(Saved data entries)
☆ ☆ ☆ ☆
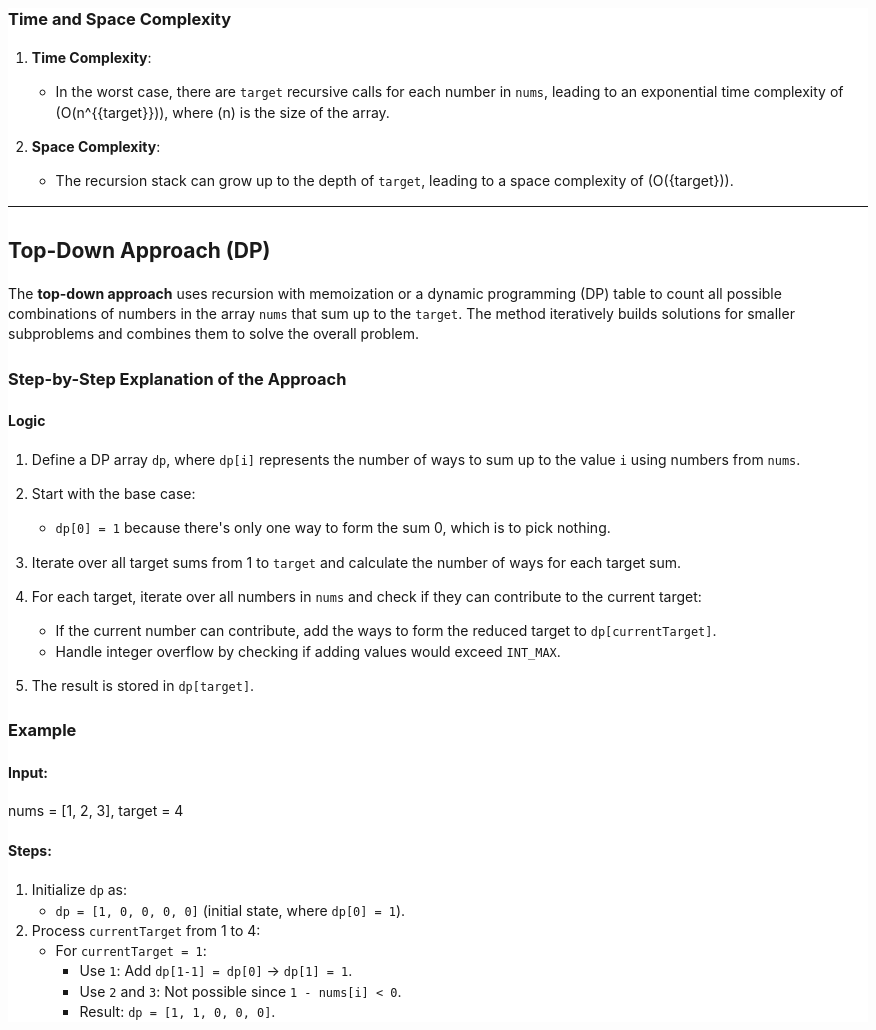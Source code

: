 

### **Time and Space Complexity**

1. **Time Complexity**:
   - In the worst case, there are `target` recursive calls for each number in `nums`, leading to an exponential time complexity of (O(n^{{target}})), where (n) is the size of the array.

2. **Space Complexity**:
   - The recursion stack can grow up to the depth of `target`, leading to a space complexity of (O({target})).

---

## Top-Down Approach (DP)

The **top-down approach** uses recursion with memoization or a dynamic programming (DP) table to count all possible combinations of numbers in the array `nums` that sum up to the `target`. The method iteratively builds solutions for smaller subproblems and combines them to solve the overall problem.

### **Step-by-Step Explanation of the Approach**

#### **Logic**
1. Define a DP array `dp`, where `dp[i]` represents the number of ways to sum up to the value `i` using numbers from `nums`.
2. Start with the base case:
   - `dp[0] = 1` because there's only one way to form the sum 0, which is to pick nothing.
3. Iterate over all target sums from 1 to `target` and calculate the number of ways for each target sum.
4. For each target, iterate over all numbers in `nums` and check if they can contribute to the current target:
   - If the current number can contribute, add the ways to form the reduced target to `dp[currentTarget]`.
   - Handle integer overflow by checking if adding values would exceed `INT_MAX`.

5. The result is stored in `dp[target]`.



### **Example**

#### Input:
nums = [1, 2, 3], target = 4  

#### Steps:
1. Initialize `dp` as:
   - `dp = [1, 0, 0, 0, 0]` (initial state, where `dp[0] = 1`).
2. Process `currentTarget` from 1 to 4:
   - For `currentTarget = 1`:  
     - Use `1`: Add `dp[1-1] = dp[0]` → `dp[1] = 1`.  
     - Use `2` and `3`: Not possible since `1 - nums[i] < 0`.
     - Result: `dp = [1, 1, 0, 0, 0]`.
☆ ☆ ☆ ☆
#### [Description of the task]
Write out each line of the data above exactly, starting at the top and finishing with the line containing "## Top-Down Approach (DP)"; omit the pictures.

#### [Output of the exercise]
Source code

: 

### **Time and Space Complexity**

1. **Time Complexity**:
   - In the worst case, there are `target` recursive calls for each number in `nums`, leading to an exponential time complexity of (O(n^{{target}})), where (n) is the size of the array.

2. **Space Complexity**:
   - The recursion stack can grow up to the depth of `target`, leading to a space complexity of (O({target})).

---

## Top-Down Approach (DP)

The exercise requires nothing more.